OBSESSIVE THOUGHTS AND ACTIONS:

Acquiring and using the drug become the main priorities of life while all or most other obligations including work, family, or school are sidelined.

DISREGARD OF HARM CAUSED:

Although the drug abuse is causing physical and mental distress to the individual and their loved ones, the person struggling with addiction continues using drugs or alcohol.

LOSS OF CONTROL:

Even in the face of wanting to stop or reduce their drug use, the person cannot do so.

DENIAL OF ADDICTION OR HIDING DRUG USE:

When confronted, the person battling addiction will deny or downplay their drug use. To avoid having to explain themselves to others, the person may do drugs in secret.

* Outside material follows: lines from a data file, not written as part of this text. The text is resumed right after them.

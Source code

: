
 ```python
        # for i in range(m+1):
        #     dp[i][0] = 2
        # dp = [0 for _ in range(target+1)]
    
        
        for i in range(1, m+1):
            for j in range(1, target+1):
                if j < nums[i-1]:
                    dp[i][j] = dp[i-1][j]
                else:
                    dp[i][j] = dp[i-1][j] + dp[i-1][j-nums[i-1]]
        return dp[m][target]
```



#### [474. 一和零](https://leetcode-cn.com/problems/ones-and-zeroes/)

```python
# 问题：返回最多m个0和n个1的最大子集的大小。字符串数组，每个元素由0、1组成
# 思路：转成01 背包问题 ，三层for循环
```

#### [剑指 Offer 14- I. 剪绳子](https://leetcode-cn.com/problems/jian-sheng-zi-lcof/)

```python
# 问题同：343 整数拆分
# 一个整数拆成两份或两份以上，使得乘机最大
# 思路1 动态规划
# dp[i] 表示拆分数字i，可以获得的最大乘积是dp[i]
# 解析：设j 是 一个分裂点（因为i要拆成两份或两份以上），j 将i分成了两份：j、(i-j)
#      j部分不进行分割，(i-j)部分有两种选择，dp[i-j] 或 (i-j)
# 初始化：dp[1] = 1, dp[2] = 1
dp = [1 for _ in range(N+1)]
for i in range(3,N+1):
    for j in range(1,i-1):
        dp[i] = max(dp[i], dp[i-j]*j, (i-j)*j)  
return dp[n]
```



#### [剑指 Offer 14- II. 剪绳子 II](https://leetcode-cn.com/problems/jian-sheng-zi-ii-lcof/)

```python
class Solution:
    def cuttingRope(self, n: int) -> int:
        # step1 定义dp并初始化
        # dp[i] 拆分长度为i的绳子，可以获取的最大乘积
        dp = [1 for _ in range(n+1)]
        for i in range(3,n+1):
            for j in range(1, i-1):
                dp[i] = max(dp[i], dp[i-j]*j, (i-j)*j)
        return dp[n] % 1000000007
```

Drug abuse cannot remain hidden for long. Its impact is too dramatic, and the person using drugs can spiral out of control fast. Changes in behavior, neglecting responsibilities, exhausting financial resources, and engaging in criminal conduct are some of the most obvious signals of a drug problem. Family members, loved ones, and coworkers are usually in the best position to recognize a drug problem as they are familiar with the person’s behavior and habits.


Physical Signs

Physical signs of addiction can manifest as side effects of use, during an overdose, or as a result of withdrawal. It may be very difficult for someone to pinpoint the cause of the physical signs, but severe effects will require immediate medical treatment. Also, it is important to understand that withdrawal symptoms arise when the body adjusts to the absence of familiar quantities of a drug. It is a natural process, but withdrawal can be dangerous.

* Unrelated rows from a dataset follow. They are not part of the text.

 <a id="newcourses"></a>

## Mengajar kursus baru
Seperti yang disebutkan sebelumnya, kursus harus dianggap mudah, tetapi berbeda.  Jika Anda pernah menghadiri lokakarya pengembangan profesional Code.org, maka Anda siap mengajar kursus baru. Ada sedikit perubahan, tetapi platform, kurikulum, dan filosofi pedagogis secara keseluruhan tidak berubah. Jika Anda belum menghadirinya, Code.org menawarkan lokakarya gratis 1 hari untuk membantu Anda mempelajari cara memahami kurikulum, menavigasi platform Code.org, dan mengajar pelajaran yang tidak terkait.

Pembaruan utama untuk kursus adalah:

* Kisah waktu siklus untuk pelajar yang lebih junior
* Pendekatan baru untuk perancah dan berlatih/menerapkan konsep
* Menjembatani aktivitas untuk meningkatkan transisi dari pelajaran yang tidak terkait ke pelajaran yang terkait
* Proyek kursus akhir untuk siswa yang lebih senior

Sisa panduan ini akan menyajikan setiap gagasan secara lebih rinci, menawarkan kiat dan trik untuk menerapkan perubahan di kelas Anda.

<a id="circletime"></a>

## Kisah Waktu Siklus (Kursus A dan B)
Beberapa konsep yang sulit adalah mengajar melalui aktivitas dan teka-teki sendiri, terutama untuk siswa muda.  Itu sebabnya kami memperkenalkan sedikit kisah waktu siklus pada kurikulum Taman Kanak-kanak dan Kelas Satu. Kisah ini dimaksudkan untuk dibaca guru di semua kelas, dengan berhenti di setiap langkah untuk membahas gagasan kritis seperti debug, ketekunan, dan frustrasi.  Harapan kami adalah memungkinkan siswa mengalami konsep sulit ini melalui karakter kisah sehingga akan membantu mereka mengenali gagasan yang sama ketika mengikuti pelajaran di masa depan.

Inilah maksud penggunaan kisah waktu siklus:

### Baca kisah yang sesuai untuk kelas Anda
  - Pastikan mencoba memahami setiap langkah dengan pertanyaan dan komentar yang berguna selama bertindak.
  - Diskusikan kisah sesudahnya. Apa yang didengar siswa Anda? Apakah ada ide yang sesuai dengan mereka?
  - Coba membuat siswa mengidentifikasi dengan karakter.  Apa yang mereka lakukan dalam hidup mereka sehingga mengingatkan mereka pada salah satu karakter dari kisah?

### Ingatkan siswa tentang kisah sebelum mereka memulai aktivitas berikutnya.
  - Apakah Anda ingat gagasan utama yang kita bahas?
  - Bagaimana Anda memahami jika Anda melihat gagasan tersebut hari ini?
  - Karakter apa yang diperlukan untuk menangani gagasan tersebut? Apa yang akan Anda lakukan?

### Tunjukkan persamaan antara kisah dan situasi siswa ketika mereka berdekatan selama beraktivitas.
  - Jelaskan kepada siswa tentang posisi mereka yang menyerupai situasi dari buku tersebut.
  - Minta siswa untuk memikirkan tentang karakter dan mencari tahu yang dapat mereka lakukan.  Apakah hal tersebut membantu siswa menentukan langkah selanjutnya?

General physical signs of addiction include but are not limited to:

·         Enlarged or small pupils

·         Sudden weight loss or gain

·         Bloodshot eyes

·         Insomnia

·         Unusual body odors

·         Poor physical coordination

·         Looking unkempt

·         Slurred speech

Typical signs of an overdose may include but are not limited to:

·         Drowsiness or trouble walking

·         Agitation

·         Aggression or violent behavior

·         Difficulty breathing

·         Nausea and vomiting

·         Hallucinations

·         Delusions

·         Loss of consciousness

Alcohol and Drug Abuse: Prevention and Control



Young and adolescent minds could be molded in any direction depending on the kind of exposure they get. They might befriend abusers and get into the habit of drinking, smoking or taking drugs. At this point in time, it is the responsibility of the parents as well as the teachers to handle the issue sensitively and guide them in the right direction.

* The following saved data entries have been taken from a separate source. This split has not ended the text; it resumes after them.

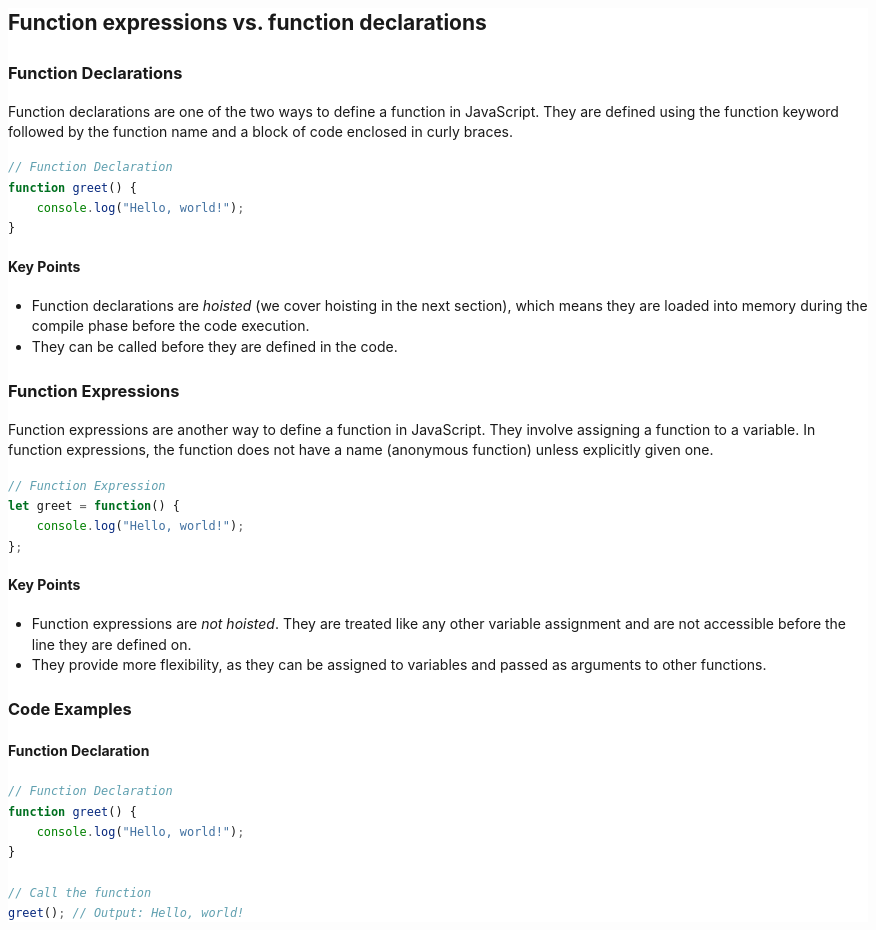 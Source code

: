 ## Function expressions vs. function declarations

### Function Declarations
Function declarations are one of the two ways to define a function in JavaScript. They are defined using the function keyword followed by the function name and a block of code enclosed in curly braces.

```js
// Function Declaration
function greet() {
    console.log("Hello, world!");
}
```

#### Key Points

- Function declarations are *hoisted* (we cover hoisting in the next section), which means they are loaded into memory during the compile phase before the code execution.
- They can be called before they are defined in the code.


### Function Expressions
Function expressions are another way to define a function in JavaScript. They involve assigning a function to a variable. In function expressions, the function does not have a name (anonymous function) unless explicitly given one.

```js
// Function Expression
let greet = function() {
    console.log("Hello, world!");
};
```

#### Key Points

- Function expressions are *not hoisted*. They are treated like any other variable assignment and are not accessible before the line they are defined on.
- They provide more flexibility, as they can be assigned to variables and passed as arguments to other functions.

### Code Examples

#### Function Declaration
```js
// Function Declaration
function greet() {
    console.log("Hello, world!");
}

// Call the function
greet(); // Output: Hello, world!
```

Here are certain measures which need to be taken to prevent and control alcohol and drug abuse.

  • In the Indian society, the youth are often pushed beyond their limits to excel in every field. Parents want their kids to outperform their peer in studies, sports, creativity, and every other activity. Under excess pressure, the child often has the tendency to take up alcohol and drugs as a resort.
  • Persistent counselling is required to teach the child to deal with failures, pressures, stress, and disappointments. In fact, guiding them towards productive activities such as music, painting, yoga, sports or one of their hobbies could also help.
  • Children often pick up habits from their closed ones. Thus, the attitude of parents and older siblings towards alcohol, cigarettes, and drugs also affect the child’s choices.
  • In case the child is stressed out and on the verge of abuse, help must be sought from parents or even trusted friends who may guide them in the right direction, thereby helping him vent out their anxiety and guilt.
  • Parents must stay connected with the child, keeping a track of his whereabouts at all times. Spending more family time together will help them stay close and honest with their parents.
  • If it is found that children have fallen prey to alcohol and drug abuse, their friends must immediately bring this to the notice of their parents or teachers, so that the latter could take remedial measures for the same.
  • However, despite all the prevention measures, if unfortunately, the child does get into the abuse, seek professional aid. There are a number of rehabilitation centres, de-addiction programs and qualified psychiatrists who would help to get rid of the problem.